Here is the vertical velocity field. It seems pretty reasonable.

In [None]:
fields_loc.W.sel(time=slice(100, 120)).pipe(plot_tz)

Let's compute $\frac{ds_l}{dz}$ using centered differnces

In [None]:
dsldz =sl.centderiv('z')

In [None]:
dsldz.sel(time=slice(100, 120)).pipe(plot_tz, vmax=.02)

In [None]:
(dsldz*fields_loc.W).sel(time=slice(100, 120)).pipe(plot_tz)
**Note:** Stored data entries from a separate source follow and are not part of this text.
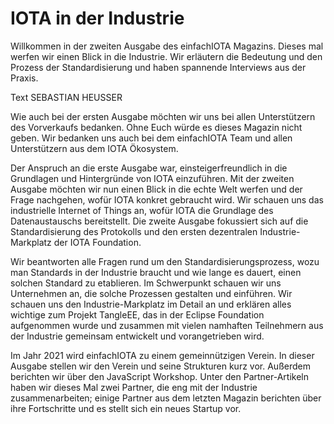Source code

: # IOTA in der Industrie


<div class="head_text">
Willkommen in der zweiten Ausgabe des einfachIOTA Magazins. Dieses mal werfen wir einen Blick in die Industrie. Wir erläutern die Bedeutung und den Prozess der Standardisierung und haben spannende Interviews aus der Praxis.
</div>

Text SEBASTIAN HEUSSER

Wie auch bei der ersten Ausgabe möchten wir uns bei allen Unterstützern des Vorverkaufs bedanken. Ohne Euch würde es dieses Magazin nicht geben. Wir bedanken uns auch bei dem einfachIOTA Team und allen Unterstützern aus dem IOTA Ökosystem.

Der Anspruch an die erste Ausgabe war, einsteigerfreundlich in die Grundlagen und Hintergründe von IOTA einzuführen. Mit der zweiten Ausgabe möchten wir nun einen Blick in die echte Welt werfen und der Frage nachgehen, wofür IOTA konkret gebraucht wird. Wir schauen uns das industrielle Internet of Things an, wofür IOTA die Grundlage des Datenaustauschs bereitstellt. Die zweite Ausgabe fokussiert sich auf die Standardisierung des Protokolls und den ersten dezentralen Industrie-Markplatz der IOTA Foundation. 

Wir beantworten alle Fragen rund um den Standardisierungsprozess, wozu man Standards in der Industrie braucht und wie lange es dauert, einen solchen Standard zu etablieren. 
Im Schwerpunkt schauen wir uns Unternehmen an, die solche Prozessen gestalten und einführen. Wir schauen uns den Industrie-Markplatz im Detail an und erklären alles wichtige zum Projekt TangleEE, das in der Eclipse Foundation aufgenommen wurde und zusammen mit vielen namhaften Teilnehmern aus der Industrie gemeinsam entwickelt und vorangetrieben wird.

Im Jahr 2021 wird einfachIOTA zu einem gemeinnützigen Verein. In dieser Ausgabe stellen wir den Verein und seine Strukturen kurz vor. Außerdem berichten wir über den JavaScript Workshop. Unter den Partner-Artikeln haben wir dieses Mal zwei Partner, die eng mit der Industrie zusammenarbeiten; einige Partner aus dem letzten Magazin berichten über ihre Fortschritte und es stellt sich ein neues Startup vor.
Clearly, the the very strong stratification anomalies near the tropopause of the simulation amplify small vertical velocities there and make the vertical advection noisy overall.

In [None]:
sl = fields_3d.pipe(lambda x: liquid_water_temperature(x.TABS, x.QN, x.QP))
w = fields_3d.W

vert_adv = (sl.centderiv('z') * w).compute()

In [None]:
from scipy.ndimage import gaussian_filter

In [None]:
vert_adv.dims

In [None]:
X_xr = vert_adv.stack(samples=['time' ,'x', 'y']).transpose('samples', 'z')
X = X_xr.values

dm = (X - X.mean(axis=0))/.0005

# Denoising using autoencoders

Here I train an auto-encoder which ignores the top 10 grid points as inputs, and has a internal hidden layer with  5 nodes.

In [None]:
from keras.models import Sequential
from keras.layers import Dense, Activation, Dropout,  BatchNormalization
model = Sequential([
    Dense(34, input_shape=(34-10,)),
    Activation('relu'),
    Dense(5),
    Activation('relu'),
    Dense(34),
    Activation('relu'),
    Dense(34)]
    )


# For a mean squared error regression problem
model.compile(optimizer='rmsprop', 
              loss='mse')

model.fit(dm[:,:-10], dm, epochs=1)

In [None]:
denoised = model.predict(dm[:,:-10])*.0005 + X.mean(axis=0)
denoised = xr.DataArray(denoised, coords=X_xr.coords).unstack('samples')

In [None]:
denoised.isel(x=0,y=8).sel(time=slice(100, 120)).pipe(plot_tz)

As you can see, this data is substantially denoised, and might be a better forcing dataset. An alternative could be to alter the objective function to make the model fit slack.